HTML API: Return elements pushed and popped rather than tags read. #6348

dmsnell · 2024-04-03T08:48:26Z

Summary

Creates virtual nodes when pushing to and popping from the stack of open elements. It's these nodes that are returned by next_tag(), while subclassed methods intercept tag information, all within the HTML Processor.

Splitting time!

Add get_current_depth() to return the depth of the currently-matched element in the stack of open elements. This needs to account for marker and other not-yet-implemented items in the stack.
Add expects_closer() or similar function to indicate if the currently-matched element needs or expects a closing element.

Questions

What do we do with void tags?
- There are tradeoffs in how to represent tags without a closing tag (be they void elements or self-closing elements within foreign content or special atomic elements like SCRIPT). We can represent a unique open and close tag/event for them, or only expose the opening.
  - In exposing an open and a close there's a very straightforward and universal model of sequential open and close events for every tag.
  - It's weird to have a closing tag for an IMG.
- I think that the value in having a close tag is outweighed by the awkwardness of it. For situations where we're doing things like tracking depth, we should rely on an internal method like get_depth() from the HTML API itself instead of exporting that HTML nuance onto the caller.

Related work

Examples

Convert to Markdown	Output

Normalize HTML	Output

cc: @sirreal

github-actions · 2024-04-03T09:14:18Z

Test using WordPress Playground

The changes in this pull request can previewed and tested using a WordPress Playground instance.

WordPress Playground is an experimental project that creates a full WordPress instance entirely within the browser.

Some things to be aware of

The Plugin and Theme Directories cannot be accessed within Playground.
All changes will be lost when closing a tab with a Playground instance.
All changes will be lost when refreshing the page.
A fresh instance is created each time the link below is clicked.
Every time this pull request is updated, a new ZIP file containing all changes is created. If changes are not reflected in the Playground instance,
it's possible that the most recent build failed, or has not completed.
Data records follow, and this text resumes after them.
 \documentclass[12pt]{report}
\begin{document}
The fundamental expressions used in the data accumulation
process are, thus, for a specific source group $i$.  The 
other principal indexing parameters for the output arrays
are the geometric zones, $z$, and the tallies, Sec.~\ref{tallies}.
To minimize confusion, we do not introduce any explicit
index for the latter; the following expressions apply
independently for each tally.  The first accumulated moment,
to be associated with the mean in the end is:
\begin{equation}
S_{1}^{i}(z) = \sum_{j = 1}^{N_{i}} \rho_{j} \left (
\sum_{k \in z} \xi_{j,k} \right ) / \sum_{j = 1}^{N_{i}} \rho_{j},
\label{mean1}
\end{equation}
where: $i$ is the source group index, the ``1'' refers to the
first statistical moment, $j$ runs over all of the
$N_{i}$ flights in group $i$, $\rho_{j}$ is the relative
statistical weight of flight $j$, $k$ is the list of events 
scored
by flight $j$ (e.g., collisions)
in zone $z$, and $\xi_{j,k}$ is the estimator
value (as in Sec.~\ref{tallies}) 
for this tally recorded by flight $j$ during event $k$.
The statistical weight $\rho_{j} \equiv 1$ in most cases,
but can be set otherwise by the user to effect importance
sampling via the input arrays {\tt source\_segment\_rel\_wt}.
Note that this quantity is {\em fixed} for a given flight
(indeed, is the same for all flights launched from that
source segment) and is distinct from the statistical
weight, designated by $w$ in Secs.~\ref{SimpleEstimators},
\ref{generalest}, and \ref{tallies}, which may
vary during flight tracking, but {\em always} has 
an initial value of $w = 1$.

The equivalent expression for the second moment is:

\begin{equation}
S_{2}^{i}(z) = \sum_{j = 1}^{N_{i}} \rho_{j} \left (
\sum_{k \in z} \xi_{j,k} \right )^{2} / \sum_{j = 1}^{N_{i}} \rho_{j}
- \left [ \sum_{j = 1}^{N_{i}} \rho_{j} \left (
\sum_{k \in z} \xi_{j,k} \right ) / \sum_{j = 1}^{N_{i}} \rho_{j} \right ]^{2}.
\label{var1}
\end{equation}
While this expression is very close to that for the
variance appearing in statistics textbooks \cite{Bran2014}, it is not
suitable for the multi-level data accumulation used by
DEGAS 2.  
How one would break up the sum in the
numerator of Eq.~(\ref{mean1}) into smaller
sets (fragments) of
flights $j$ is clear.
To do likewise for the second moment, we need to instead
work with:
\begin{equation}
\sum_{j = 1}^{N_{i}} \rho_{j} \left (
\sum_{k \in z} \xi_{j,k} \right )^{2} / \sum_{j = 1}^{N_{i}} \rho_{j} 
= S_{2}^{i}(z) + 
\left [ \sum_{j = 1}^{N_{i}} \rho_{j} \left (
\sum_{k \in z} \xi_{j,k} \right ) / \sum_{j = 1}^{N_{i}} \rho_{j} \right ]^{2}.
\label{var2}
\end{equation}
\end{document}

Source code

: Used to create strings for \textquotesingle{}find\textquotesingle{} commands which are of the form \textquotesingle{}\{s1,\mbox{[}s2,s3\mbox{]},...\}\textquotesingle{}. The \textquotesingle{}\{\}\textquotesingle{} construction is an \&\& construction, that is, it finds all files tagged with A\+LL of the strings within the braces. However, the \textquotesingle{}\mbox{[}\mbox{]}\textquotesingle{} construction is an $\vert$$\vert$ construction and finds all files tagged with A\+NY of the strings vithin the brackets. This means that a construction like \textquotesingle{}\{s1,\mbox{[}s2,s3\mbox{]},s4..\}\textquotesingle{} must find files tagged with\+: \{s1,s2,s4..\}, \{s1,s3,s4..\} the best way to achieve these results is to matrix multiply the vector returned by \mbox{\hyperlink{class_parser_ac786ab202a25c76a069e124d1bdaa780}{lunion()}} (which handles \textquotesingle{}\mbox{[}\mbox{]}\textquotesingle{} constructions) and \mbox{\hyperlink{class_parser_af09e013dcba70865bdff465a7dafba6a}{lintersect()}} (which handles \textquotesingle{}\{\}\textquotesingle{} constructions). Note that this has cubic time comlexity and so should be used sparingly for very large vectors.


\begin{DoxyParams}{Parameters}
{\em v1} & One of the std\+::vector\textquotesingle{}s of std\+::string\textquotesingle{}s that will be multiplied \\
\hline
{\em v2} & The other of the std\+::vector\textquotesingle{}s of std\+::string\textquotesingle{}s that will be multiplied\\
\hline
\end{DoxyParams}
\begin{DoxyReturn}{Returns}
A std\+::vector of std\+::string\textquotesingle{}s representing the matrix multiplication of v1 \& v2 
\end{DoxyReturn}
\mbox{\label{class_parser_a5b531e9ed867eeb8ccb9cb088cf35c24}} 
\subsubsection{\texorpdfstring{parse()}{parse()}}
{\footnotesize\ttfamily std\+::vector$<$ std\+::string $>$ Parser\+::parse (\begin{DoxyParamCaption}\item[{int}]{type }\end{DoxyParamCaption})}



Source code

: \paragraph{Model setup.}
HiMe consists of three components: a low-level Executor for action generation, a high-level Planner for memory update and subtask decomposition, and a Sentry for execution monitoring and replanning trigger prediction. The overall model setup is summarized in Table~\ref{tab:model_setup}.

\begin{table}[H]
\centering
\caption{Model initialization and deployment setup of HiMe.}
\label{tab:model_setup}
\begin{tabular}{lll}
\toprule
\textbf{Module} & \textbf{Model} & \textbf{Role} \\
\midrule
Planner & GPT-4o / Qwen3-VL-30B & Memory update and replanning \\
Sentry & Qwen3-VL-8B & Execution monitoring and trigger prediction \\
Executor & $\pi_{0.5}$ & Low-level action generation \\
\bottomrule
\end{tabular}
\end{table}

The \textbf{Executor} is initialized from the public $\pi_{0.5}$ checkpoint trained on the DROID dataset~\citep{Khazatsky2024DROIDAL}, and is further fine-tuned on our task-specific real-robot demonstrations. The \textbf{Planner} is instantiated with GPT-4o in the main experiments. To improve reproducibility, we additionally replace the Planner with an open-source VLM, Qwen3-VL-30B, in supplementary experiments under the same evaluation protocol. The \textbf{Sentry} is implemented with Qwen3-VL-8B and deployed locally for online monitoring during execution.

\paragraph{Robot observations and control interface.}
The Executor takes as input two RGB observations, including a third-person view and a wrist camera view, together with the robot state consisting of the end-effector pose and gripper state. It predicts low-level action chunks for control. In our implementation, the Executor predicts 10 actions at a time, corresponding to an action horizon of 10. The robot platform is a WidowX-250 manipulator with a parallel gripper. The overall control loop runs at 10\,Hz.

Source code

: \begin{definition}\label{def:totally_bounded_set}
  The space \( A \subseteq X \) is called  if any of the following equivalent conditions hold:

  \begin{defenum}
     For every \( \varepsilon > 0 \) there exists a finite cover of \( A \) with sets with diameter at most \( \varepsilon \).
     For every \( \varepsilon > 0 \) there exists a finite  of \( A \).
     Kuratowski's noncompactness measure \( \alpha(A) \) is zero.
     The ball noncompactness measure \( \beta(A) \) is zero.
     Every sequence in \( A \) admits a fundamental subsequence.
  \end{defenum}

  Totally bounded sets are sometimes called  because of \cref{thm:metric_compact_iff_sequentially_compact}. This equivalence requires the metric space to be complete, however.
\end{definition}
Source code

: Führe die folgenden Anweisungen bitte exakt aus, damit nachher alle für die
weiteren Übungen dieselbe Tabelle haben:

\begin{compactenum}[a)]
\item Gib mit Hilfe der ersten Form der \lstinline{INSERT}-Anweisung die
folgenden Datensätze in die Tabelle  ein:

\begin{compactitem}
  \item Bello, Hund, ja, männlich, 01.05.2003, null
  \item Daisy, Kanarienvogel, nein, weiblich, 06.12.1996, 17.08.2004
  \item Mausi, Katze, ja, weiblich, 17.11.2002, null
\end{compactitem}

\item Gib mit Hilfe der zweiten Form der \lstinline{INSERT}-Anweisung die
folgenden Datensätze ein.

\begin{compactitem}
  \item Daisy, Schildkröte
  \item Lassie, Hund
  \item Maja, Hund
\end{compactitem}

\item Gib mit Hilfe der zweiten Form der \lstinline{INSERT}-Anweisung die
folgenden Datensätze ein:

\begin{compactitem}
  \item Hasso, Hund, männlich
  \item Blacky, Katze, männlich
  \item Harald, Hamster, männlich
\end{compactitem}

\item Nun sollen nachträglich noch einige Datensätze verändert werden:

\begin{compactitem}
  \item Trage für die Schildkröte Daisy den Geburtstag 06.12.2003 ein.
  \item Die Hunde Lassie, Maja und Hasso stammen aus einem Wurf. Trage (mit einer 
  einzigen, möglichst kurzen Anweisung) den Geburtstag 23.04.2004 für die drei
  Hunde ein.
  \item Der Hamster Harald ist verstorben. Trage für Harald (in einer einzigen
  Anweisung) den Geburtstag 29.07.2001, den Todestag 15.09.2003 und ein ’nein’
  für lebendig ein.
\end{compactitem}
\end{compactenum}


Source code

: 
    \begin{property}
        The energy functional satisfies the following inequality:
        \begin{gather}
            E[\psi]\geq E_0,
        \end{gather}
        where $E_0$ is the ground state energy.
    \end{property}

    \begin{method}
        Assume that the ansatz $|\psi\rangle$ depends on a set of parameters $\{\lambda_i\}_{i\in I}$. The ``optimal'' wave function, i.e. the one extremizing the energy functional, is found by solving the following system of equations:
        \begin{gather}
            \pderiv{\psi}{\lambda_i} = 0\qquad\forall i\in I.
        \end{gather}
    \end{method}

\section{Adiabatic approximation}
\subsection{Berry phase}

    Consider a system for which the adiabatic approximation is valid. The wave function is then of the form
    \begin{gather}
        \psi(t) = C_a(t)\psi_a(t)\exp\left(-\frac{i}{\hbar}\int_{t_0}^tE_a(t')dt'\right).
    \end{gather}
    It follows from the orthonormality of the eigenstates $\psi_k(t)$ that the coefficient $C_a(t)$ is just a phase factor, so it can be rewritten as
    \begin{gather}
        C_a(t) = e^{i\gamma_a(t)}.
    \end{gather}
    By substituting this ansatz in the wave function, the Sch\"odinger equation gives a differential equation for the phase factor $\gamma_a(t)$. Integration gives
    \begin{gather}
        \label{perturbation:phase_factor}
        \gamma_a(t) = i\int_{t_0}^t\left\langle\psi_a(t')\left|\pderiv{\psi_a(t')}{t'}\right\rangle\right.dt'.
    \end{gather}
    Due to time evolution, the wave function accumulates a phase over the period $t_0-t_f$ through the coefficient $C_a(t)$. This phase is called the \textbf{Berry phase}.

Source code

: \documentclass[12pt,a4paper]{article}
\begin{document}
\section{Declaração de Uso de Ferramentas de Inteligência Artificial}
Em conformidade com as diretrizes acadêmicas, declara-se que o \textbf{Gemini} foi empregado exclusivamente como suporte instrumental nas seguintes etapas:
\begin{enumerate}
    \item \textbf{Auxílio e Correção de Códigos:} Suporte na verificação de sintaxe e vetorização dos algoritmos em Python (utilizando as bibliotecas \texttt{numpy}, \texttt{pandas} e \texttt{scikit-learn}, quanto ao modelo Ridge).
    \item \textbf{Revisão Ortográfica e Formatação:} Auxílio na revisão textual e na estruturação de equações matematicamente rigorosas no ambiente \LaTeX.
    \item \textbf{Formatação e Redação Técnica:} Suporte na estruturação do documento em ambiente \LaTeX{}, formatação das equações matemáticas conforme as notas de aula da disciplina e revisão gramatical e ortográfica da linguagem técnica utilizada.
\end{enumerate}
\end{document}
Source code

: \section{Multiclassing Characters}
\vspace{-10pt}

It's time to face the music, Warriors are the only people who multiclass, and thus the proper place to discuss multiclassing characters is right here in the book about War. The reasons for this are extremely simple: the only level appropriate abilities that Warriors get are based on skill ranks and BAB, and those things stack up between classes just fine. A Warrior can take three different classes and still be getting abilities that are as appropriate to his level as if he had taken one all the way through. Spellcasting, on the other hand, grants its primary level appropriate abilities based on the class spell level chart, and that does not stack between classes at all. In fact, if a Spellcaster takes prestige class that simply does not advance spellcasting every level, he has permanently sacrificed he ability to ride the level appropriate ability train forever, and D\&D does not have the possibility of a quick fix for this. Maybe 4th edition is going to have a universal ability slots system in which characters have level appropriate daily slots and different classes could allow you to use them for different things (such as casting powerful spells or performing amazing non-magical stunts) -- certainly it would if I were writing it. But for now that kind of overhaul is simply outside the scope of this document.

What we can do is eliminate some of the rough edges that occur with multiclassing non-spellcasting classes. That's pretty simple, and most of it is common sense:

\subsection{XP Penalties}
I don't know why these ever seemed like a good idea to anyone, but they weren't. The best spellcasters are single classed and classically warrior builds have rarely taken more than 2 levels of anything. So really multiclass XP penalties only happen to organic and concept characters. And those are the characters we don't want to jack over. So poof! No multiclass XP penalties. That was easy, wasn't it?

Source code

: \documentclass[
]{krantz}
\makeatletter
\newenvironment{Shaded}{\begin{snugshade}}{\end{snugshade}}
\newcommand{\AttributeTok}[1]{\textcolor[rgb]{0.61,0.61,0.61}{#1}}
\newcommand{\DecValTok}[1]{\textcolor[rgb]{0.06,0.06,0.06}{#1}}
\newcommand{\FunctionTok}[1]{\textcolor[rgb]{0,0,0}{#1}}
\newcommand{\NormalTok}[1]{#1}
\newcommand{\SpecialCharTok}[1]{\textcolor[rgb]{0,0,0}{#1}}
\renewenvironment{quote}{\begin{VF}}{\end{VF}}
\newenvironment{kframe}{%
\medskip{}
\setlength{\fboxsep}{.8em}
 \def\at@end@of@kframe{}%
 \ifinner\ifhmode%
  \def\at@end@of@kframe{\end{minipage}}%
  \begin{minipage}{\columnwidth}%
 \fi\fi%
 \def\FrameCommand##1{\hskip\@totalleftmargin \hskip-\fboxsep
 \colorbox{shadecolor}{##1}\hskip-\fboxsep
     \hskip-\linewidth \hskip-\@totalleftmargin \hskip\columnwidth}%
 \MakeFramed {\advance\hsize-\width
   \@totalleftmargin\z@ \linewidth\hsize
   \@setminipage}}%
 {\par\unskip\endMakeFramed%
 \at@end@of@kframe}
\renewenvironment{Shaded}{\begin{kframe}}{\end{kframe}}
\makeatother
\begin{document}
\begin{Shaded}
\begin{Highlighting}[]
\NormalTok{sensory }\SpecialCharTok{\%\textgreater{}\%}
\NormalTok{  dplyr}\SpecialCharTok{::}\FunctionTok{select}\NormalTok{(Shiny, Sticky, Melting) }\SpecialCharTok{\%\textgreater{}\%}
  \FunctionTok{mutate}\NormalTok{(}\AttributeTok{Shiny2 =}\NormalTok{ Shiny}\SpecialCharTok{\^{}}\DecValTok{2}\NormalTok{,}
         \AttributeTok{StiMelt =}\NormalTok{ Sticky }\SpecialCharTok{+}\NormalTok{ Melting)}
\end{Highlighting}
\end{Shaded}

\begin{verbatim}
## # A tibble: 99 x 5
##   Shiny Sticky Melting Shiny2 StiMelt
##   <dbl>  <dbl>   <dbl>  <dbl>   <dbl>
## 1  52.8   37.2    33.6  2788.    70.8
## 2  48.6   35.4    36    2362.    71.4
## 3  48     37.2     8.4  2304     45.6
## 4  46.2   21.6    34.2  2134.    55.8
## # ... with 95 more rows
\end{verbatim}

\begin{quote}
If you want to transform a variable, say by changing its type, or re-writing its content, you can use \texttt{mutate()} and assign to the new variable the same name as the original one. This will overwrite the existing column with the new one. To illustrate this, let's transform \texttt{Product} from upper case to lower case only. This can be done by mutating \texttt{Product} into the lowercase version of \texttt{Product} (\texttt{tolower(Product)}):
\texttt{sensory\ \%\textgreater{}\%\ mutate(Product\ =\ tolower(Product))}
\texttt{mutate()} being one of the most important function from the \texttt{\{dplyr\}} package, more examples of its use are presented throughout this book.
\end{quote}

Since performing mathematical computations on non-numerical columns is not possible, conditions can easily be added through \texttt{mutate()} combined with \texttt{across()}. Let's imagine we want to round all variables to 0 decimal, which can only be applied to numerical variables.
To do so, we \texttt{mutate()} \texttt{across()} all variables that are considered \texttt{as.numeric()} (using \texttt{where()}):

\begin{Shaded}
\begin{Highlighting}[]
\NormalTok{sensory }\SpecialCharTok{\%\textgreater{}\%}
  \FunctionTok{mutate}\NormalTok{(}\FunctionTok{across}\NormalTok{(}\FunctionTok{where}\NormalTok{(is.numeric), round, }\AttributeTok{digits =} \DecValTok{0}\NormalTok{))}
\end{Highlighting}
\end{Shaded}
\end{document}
Check the list of workflow runs to be sure.

For more details about these limitations and more, check out the Limitations page in the WordPress Playground documentation.

Test this pull request with WordPress Playground.

dmsnell · 2024-05-24T01:56:44Z

@sirreal it looks like we're failing tests after seeking, which I believe might be because when jumping back to the start of the document, we wipe out the context node.

github-actions · 2024-06-02T17:07:48Z

The following accounts have interacted with this PR and/or linked issues. I will continue to update these lists as activity occurs. You can also manually ask me to refresh this list by adding the props-bot label.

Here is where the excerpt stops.